▶ Task statement
How many lines below hold "card"? Answer with only the number.

(Dataset entries)
Start of Block

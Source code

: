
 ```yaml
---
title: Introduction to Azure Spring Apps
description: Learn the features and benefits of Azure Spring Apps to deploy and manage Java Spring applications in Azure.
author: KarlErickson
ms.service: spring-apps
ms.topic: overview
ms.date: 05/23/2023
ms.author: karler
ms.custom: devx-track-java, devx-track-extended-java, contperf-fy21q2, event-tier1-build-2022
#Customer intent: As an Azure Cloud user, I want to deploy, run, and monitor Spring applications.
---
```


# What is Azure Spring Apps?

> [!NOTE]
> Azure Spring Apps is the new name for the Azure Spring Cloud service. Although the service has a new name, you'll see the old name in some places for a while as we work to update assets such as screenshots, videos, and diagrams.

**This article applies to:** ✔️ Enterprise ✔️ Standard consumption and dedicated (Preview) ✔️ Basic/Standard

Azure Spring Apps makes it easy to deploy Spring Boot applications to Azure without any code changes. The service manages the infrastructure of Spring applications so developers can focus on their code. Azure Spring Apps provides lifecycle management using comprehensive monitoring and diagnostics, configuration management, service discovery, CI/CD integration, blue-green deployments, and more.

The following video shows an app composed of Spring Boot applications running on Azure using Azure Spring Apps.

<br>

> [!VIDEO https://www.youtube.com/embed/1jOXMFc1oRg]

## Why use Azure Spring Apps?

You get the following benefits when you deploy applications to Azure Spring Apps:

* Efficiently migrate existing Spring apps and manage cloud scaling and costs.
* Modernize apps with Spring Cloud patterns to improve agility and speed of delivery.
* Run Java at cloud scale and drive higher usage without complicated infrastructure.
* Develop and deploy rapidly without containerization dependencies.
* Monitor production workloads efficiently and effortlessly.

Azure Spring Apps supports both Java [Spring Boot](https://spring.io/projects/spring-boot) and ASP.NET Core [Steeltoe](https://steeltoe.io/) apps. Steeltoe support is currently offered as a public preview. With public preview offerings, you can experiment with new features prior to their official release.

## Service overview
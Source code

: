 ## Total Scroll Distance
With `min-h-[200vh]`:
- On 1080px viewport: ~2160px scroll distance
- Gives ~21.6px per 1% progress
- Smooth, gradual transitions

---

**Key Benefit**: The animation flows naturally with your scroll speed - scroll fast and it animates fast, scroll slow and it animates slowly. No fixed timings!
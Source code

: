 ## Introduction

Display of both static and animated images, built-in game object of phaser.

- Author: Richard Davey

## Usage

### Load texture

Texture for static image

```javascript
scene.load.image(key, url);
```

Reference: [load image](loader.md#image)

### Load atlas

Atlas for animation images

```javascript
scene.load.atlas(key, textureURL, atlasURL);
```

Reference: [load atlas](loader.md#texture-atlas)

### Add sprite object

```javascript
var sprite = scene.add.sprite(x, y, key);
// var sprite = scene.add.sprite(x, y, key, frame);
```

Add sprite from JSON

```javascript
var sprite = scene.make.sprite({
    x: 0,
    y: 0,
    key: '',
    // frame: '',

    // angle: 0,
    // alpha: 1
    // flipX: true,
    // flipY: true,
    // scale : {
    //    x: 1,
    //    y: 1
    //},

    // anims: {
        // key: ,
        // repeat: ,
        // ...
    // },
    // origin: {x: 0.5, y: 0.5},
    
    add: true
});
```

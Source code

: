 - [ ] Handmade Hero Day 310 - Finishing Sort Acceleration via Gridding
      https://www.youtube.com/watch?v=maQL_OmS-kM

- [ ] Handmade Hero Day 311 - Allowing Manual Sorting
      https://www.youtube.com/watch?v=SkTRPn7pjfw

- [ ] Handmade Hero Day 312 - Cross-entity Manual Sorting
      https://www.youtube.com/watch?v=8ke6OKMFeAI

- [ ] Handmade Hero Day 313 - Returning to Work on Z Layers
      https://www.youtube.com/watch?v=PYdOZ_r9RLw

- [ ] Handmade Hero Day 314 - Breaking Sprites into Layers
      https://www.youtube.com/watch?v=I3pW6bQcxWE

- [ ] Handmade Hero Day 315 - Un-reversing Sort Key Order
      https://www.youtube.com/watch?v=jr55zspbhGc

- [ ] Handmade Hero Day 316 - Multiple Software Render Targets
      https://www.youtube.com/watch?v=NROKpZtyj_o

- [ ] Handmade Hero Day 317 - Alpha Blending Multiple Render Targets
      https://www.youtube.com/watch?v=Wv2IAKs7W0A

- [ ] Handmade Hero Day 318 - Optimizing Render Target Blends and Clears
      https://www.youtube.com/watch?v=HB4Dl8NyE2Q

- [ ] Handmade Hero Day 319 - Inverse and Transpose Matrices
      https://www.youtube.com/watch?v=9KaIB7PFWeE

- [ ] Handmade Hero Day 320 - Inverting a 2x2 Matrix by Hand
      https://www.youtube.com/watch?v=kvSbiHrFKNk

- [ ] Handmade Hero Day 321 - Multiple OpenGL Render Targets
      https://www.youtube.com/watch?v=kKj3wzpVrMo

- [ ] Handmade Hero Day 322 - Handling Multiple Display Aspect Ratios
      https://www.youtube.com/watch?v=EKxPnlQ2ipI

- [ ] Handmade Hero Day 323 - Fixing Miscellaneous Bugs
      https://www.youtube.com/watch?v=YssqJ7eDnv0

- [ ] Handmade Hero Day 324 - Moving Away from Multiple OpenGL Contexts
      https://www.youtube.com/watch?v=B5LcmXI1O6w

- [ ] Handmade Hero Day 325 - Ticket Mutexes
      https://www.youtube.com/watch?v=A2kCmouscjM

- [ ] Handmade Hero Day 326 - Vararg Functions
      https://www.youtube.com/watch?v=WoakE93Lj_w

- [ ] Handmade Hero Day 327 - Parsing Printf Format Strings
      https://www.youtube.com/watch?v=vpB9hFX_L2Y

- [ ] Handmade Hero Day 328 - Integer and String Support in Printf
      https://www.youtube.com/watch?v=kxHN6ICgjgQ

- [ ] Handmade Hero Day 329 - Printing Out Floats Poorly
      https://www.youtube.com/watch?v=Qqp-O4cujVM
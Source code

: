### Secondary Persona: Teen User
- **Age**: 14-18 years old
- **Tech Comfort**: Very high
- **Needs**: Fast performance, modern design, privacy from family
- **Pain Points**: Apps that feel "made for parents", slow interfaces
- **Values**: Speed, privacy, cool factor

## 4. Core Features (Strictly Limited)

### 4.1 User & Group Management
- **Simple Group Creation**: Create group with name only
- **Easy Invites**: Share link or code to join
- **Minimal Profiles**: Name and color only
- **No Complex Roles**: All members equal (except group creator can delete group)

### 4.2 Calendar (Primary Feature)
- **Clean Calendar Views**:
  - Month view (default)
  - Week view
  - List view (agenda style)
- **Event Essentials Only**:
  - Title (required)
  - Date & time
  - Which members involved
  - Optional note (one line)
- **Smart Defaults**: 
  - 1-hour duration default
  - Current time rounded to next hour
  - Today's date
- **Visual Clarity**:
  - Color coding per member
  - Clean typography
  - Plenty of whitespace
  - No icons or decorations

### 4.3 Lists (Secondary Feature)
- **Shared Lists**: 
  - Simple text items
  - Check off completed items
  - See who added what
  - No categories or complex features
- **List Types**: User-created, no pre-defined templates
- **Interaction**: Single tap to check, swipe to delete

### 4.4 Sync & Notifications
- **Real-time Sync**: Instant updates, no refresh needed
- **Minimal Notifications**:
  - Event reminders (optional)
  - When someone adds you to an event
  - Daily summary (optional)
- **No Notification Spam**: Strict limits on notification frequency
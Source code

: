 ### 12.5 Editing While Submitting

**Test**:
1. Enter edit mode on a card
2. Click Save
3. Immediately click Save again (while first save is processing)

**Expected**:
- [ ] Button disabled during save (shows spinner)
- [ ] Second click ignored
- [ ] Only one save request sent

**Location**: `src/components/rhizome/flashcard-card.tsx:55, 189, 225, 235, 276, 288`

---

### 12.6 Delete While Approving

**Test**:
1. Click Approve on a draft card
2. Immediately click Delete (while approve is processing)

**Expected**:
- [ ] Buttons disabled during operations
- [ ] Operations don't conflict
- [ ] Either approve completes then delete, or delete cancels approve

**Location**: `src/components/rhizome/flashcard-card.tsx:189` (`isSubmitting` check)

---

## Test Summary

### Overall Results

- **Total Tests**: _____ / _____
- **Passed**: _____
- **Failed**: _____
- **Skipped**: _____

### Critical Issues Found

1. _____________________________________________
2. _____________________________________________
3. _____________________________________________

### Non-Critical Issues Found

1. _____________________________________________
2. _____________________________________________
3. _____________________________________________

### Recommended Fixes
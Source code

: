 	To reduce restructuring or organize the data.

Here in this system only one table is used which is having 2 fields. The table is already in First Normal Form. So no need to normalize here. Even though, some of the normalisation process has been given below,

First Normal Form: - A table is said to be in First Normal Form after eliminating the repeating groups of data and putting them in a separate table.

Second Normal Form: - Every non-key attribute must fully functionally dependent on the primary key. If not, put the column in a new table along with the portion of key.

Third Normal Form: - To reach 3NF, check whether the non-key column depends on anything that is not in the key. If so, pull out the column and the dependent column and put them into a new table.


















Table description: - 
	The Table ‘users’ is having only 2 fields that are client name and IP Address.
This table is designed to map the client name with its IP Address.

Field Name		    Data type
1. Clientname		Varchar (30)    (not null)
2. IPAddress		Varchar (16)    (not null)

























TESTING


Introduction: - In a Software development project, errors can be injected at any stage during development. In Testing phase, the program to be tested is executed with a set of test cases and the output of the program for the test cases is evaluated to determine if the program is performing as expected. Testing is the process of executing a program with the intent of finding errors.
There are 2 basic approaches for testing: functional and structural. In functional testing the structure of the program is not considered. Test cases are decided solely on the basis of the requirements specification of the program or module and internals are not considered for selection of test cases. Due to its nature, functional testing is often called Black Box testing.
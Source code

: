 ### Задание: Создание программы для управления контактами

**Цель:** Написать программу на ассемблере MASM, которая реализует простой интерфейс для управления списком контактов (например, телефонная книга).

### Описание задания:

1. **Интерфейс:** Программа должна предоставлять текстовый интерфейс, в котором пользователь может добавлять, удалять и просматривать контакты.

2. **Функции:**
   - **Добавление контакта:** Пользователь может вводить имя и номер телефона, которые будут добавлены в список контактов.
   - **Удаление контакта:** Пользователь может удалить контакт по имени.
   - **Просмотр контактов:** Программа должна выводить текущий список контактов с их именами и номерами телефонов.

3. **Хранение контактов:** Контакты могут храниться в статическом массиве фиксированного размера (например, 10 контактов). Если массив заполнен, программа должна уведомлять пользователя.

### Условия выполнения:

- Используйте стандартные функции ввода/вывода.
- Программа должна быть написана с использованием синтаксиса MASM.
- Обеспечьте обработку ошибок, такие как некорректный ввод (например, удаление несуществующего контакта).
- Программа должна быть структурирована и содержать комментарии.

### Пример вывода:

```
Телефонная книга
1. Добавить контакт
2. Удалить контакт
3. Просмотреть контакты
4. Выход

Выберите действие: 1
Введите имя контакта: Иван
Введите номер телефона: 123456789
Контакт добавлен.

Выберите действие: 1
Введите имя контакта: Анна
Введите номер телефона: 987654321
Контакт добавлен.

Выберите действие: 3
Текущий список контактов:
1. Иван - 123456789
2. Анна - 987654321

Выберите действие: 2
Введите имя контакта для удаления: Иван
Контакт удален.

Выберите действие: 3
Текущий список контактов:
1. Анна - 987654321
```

End of Block

▶ Written answer
4